La Turchia non è stata la prima scelta

«Volevo in ogni modo raggiungere l’Europa. Dopo un anno in Turchia non riuscivo a lavorare – ha raccontato a The Guardian un grafico di Damasco di 32 anni, fuggito in Turchia nel 2013 –. Ma l’imbarcazione è affondata tre volte e dopo tanti fallimenti ho rinunciato, ho pensato che sarei morto se avessi continuato a provare». A Gaziantep questo giovane è poi riuscito a inserirsi, imparando la lingua e trovando lavoro. Oggi è sposato con una turca. Il reportage del quotidiano britannico racconta luci e ombre dell’integrazione e la delusione per le politiche europee che si è diffusa tra i siriani, dato che la Turchia per molti non è stata la prima scelta di destinazione.

650 mila bambini e ragazzi sono iscritti alle scuole pubbliche. Un programma chiamato Pictes, lanciato dal ministero turco dell’Istruzione nel 2016 nelle province dove i siriani sono più numerosi, ha l’obiettivo di insegnare la lingua e favorire l’inserimento. Ma il processo non è affatto semplice se, come risulta da un’indagine dell’Unicef, solo quattro minori su dieci frequentano le lezioni. Tanti sono i percorsi personali difficili, soprattutto per i bambini che hanno subito i traumi del conflitto, sradicamento, fuga e barriere di accesso.

Per supplire a queste carenze, il ministero degli Affari religiosi turco, espressione dell’islam sunnita maggioritario nel Paese (e tra i siriani), ha istituito centri temporanei per l’istruzione. Il sistema scolastico è carente nel dare sostegno psicosociale ai piccoli che hanno più sofferto. Gli insegnanti faticano a interagire con le famiglie degli studenti. Il rischio di sentirsi isolati ed esclusi è costante.

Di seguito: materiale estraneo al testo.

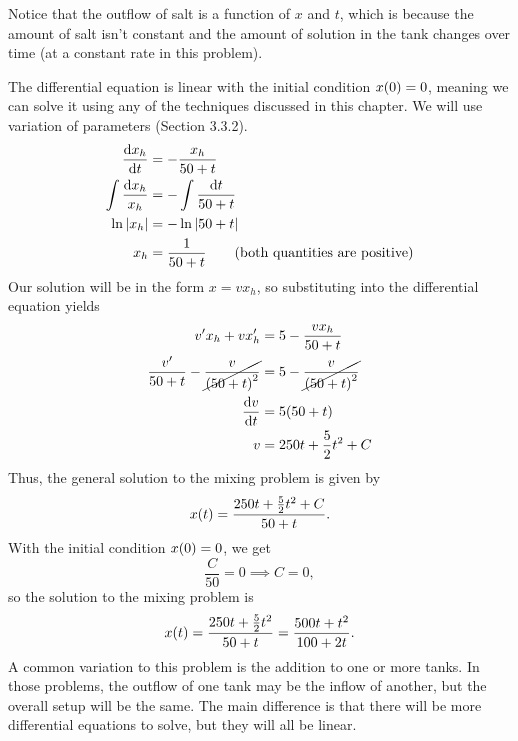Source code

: Notice that the outflow of salt is a function of $x$ and $t$, which is because the amount of salt isn't constant and the amount of solution in the tank changes over time (at a constant rate in this problem).
\par\bigskip
The differential equation is linear with the initial condition $x\p{0} = 0$, meaning we can solve it using any of the techniques discussed in this chapter. We will use variation of parameters (Section 3.3.2).
\begin{align*}
	\frac{\diff{x_h}}{\diff{t}} &= -\frac{x_h}{50 + t} \\
	\int\frac{\diff{x_h}}{x_h} &= -\int\frac{\diff{t}}{50 + t} \\
	\ln{\abs{x_h}} &= -\ln{\abs{50 + t}} \\
	x_h &= \frac{1}{50 + t} \qquad \text{(both quantities are positive)}
\end{align*}
Our solution will be in the form $x = vx_h$, so substituting into the differential equation yields
\begin{align*}
	v'x_h + vx_h' &= 5 - \frac{vx_h}{50 + t} \\
	\frac{v'}{50 + t} - \cancel{\frac{v}{\p{50 + t}^2}} &= 5 - \cancel{\frac{v}{\p{50 + t}^2}} \\
	\frac{\diff{v}}{\diff{t}} &= 5\p{50 + t} \\
	v &= 250t + \frac{5}{2}t^2 + C
\end{align*}
Thus, the general solution to the mixing problem is given by \[ x\p{t} = \frac{250t + \frac{5}{2}t^{2} + C}{50 + t}. \] With the initial condition $x\p{0} = 0$, we get \[ \frac{C}{50} = 0 \implies C = 0, \] so the solution to the mixing problem is \[ x\p{t} = \frac{250t + \frac{5}{2}t^2}{50 + t} = \frac{500t + t^2}{100 + 2t}. \] A common variation to this problem is the addition to one or more tanks. In those problems, the outflow of one tank may be the inflow of another, but the overall setup will be the same. The main difference is that there will be more differential equations to solve, but they will all be linear.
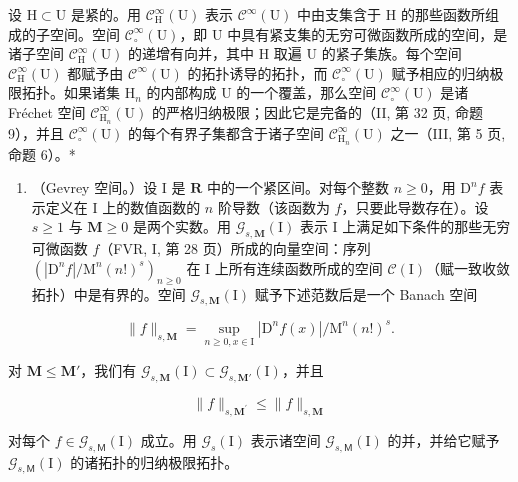 设 \(\mathrm{H} \subset \mathrm{U}\) 是紧的。用 \(\mathcal{C}_{\mathrm{H}}^{\infty}(\mathrm{U})\) 表示 \(\mathcal{C}^{\infty}(\mathrm{U})\) 中由支集含于 \(\mathrm{H}\) 的那些函数所组成的子空间。空间 \(\mathcal{C}_{\circ}^{\infty}(\mathrm{U})\)，即 \(\mathrm{U}\) 中具有紧支集的无穷可微函数所成的空间，是诸子空间 \(\mathcal{C}_{\mathrm{H}}^{\infty}(\mathrm{U})\) 的递增有向并，其中 \(\mathrm{H}\) 取遍 \(\mathrm{U}\) 的紧子集族。每个空间 \(\mathcal{C}_{\mathrm{H}}^{\infty}(\mathrm{U})\) 都赋予由 \(\mathcal{C}^{\infty}(\mathrm{U})\) 的拓扑诱导的拓扑，而 \(\mathcal{C}_{\circ}^{\infty}(\mathrm{U})\) 赋予相应的归纳极限拓扑。如果诸集 \(\mathrm{H}_n\) 的内部构成 \(\mathrm{U}\) 的一个覆盖，那么空间 \(\mathcal{C}_{\circ}^{\infty}(\mathrm{U})\) 是诸 Fréchet 空间 \(\mathcal{C}_{\mathrm{H}_n}^\infty (\mathrm{U})\) 的严格归纳极限；因此它是完备的（II, 第 32 页, 命题 9），并且 \(\mathcal{C}_{\circ}^{\infty}(\mathrm{U})\) 的每个有界子集都含于诸子空间 \(\mathcal{C}_{\mathrm{H}_n}^\infty (\mathrm{U})\) 之一（III, 第 5 页, 命题 6）。*

\begin{enumerate}
\def\labelenumi{\alph{enumi})}
\setcounter{enumi}{2}
\tightlist
\item
  （Gevrey 空间。）设 I 是 \(\mathbf{R}\) 中的一个紧区间。对每个整数 \(n \geqslant 0\)，用 \(\mathrm{D}^n f\) 表示定义在 I 上的数值函数的 \(n\) 阶导数（该函数为 \(f\)，只要此导数存在）。设 \(s \geqslant 1\) 与 \(\mathbf{M} \geqslant 0\) 是两个实数。用 \(\mathcal{G}_{s,\mathbf{M}}(\mathrm{I})\) 表示 I 上满足如下条件的那些无穷可微函数 \(f\)（FVR, I, 第 28 页）所成的向量空间：序列 \((|\mathrm{D}^n f| / \mathrm{M}^n (n!)^s)_{n \geqslant 0}\) 在 I 上所有连续函数所成的空间 \(\mathcal{C}(\mathrm{I})\)（赋一致收敛拓扑）中是有界的。空间 \(\mathcal{G}_{s,\mathbf{M}}(\mathrm{I})\) 赋予下述范数后是一个 Banach 空间
\end{enumerate}

\[
\| f \| _ {s, \mathbf {M}} = \sup _ {n \geqslant 0, x \in \mathrm{I}} | \mathrm{D} ^ {n} f (x) | / \mathrm{M} ^ {n} (n!) ^ {s}.
\]

对 \(\mathbf{M} \leqslant \mathbf{M}'\)，我们有 \(\mathcal{G}_{s,\mathbf{M}}(\mathrm{I}) \subset \mathcal{G}_{s,\mathbf{M}'}(\mathrm{I})\)，并且

\[
\| f \| _ {s, \mathbf {M} ^ {\prime}} \leqslant \| f \| _ {s, \mathbf {M}}
\]

对每个 \(f \in \mathcal{G}_{s,\mathsf{M}}(\mathrm{I})\) 成立。用 \(\mathcal{G}_s(\mathrm{I})\) 表示诸空间 \(\mathcal{G}_{s,\mathsf{M}}(\mathrm{I})\) 的并，并给它赋予 \(\mathcal{G}_{s,\mathsf{M}}(\mathrm{I})\) 的诸拓扑的归纳极限拓扑。

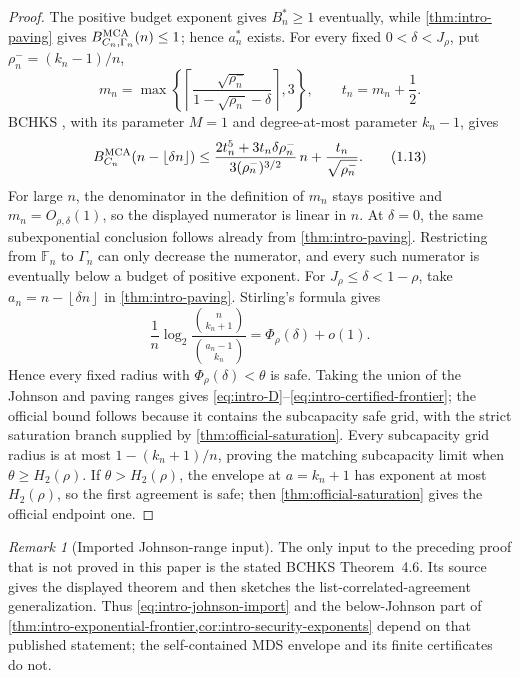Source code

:\documentclass[11pt,a4paper]{amsart}
\numberwithin{equation}{section}
\theoremstyle{remark}
\newtheorem{remark}[remark]{Remark}
\newcommand{\F}{\mathbb F}
\newcommand{\floor}[1]{\left\lfloor #1\right\rfloor}
\begin{document}
\begin{proof}
The positive budget exponent gives \(B_n^*\ge1\) eventually, while
\cref{thm:intro-paving} gives
\(B_{C_n,\Gamma_n}^{\rm MCA}(n)\le1\); hence \(a_n^*\) exists.
For every fixed \(0<\delta<J_\rho\), put
\(\rho_n^-=(k_n-1)/n\),
\[
 m_n=\max\left\{\left\lceil
 \frac{\sqrt{\rho_n^-}}{1-\sqrt{\rho_n^-}-\delta}
 \right\rceil,3\right\},\qquad t_n=m_n+\frac12.
\]
BCHKS \cite[Thm.~4.6]{BCHKS25}, with its parameter \(M=1\) and
degree-at-most parameter \(k_n-1\), gives
\[
 B_{C_n}^{\rm MCA}(n-\floor{\delta n})
 \le
 \frac{2t_n^5+3t_n\delta\rho_n^-}
      {3(\rho_n^-)^{3/2}}\,n
 +\frac{t_n}{\sqrt{\rho_n^-}}.                   \tag{1.13}
 \label{eq:intro-johnson-import}
\]
For large \(n\), the denominator in the definition of \(m_n\) stays
positive and \(m_n=O_{\rho,\delta}(1)\), so the displayed numerator is
linear in \(n\).  At \(\delta=0\), the same subexponential conclusion
follows already from \cref{thm:intro-paving}.  Restricting from \(\F_n\)
to \(\Gamma_n\) can only decrease the numerator, and every such numerator
is eventually below a budget of positive exponent.  For
\(J_\rho\le\delta<1-\rho\), take
\(a_n=n-\floor{\delta n}\) in \cref{thm:intro-paving}.  Stirling's
formula gives
\[
 \frac1n\log_2
 \frac{\binom n{k_n+1}}{\binom{a_n-1}{k_n}}
 =\Phi_\rho(\delta)+o(1).                          \tag{1.14}
 \label{eq:intro-paving-stirling}
\]
Hence every fixed radius with \(\Phi_\rho(\delta)<\theta\) is safe.
Taking the union of the Johnson and paving ranges gives
\eqref{eq:intro-D}--\eqref{eq:intro-certified-frontier}; the official
bound follows because it contains the subcapacity safe grid, with the strict
saturation branch supplied by \cref{thm:official-saturation}.
Every subcapacity grid radius is at most \(1-(k_n+1)/n\), proving the
matching subcapacity limit when \(\theta\ge H_2(\rho)\).  If
\(\theta>H_2(\rho)\), the envelope at \(a=k_n+1\) has exponent at most
\(H_2(\rho)\), so the first agreement is safe; then
\cref{thm:official-saturation} gives the official endpoint one.
\end{proof}

\begin{remark}[Imported Johnson-range input]
\label{rem:bchks-theorem46-provenance}
The only input to the preceding proof that is not proved in this paper is
the stated BCHKS Theorem~4.6.  Its source gives the displayed theorem and
then sketches the list-correlated-agreement generalization.  Thus
\eqref{eq:intro-johnson-import} and the below-Johnson part of
\cref{thm:intro-exponential-frontier,cor:intro-security-exponents} depend on
that published statement; the self-contained MDS envelope and its finite
certificates do not.
\end{remark}
\end{document}
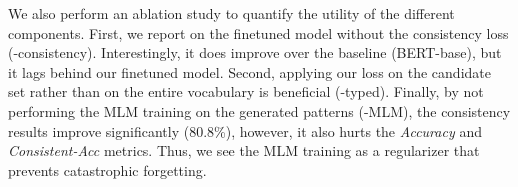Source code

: 
We also perform an ablation study to quantify the utility of
the different components. First, we report on the finetuned
model without the consistency loss
(-consistency). Interestingly, it does improve over the
baseline (BERT-base), but it lags behind our finetuned model.
Second, applying our loss on the candidate set rather than
on the entire vocabulary is beneficial (-typed). Finally, by
not performing the MLM training on the generated patterns
(-MLM), the consistency results improve significantly
(80.8\%), however, it also hurts the \textit{Accuracy} and \textit{Consistent-Acc}
metrics. Thus, we see the MLM training as a regularizer
that prevents catastrophic forgetting.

L’Alto commissariato dell’Onu per i rifugiati (Acnur) continua a coordinare i fondi per i programmi di assistenza, 350 milioni di dollari stanziati per il 2021, ma non bastano. E mentre la Siria non mostra alcun segno di ripresa, nel Paese ponte fra Europa e Medio Oriente, un «secondo popolo» vive in esilio. (f.p.)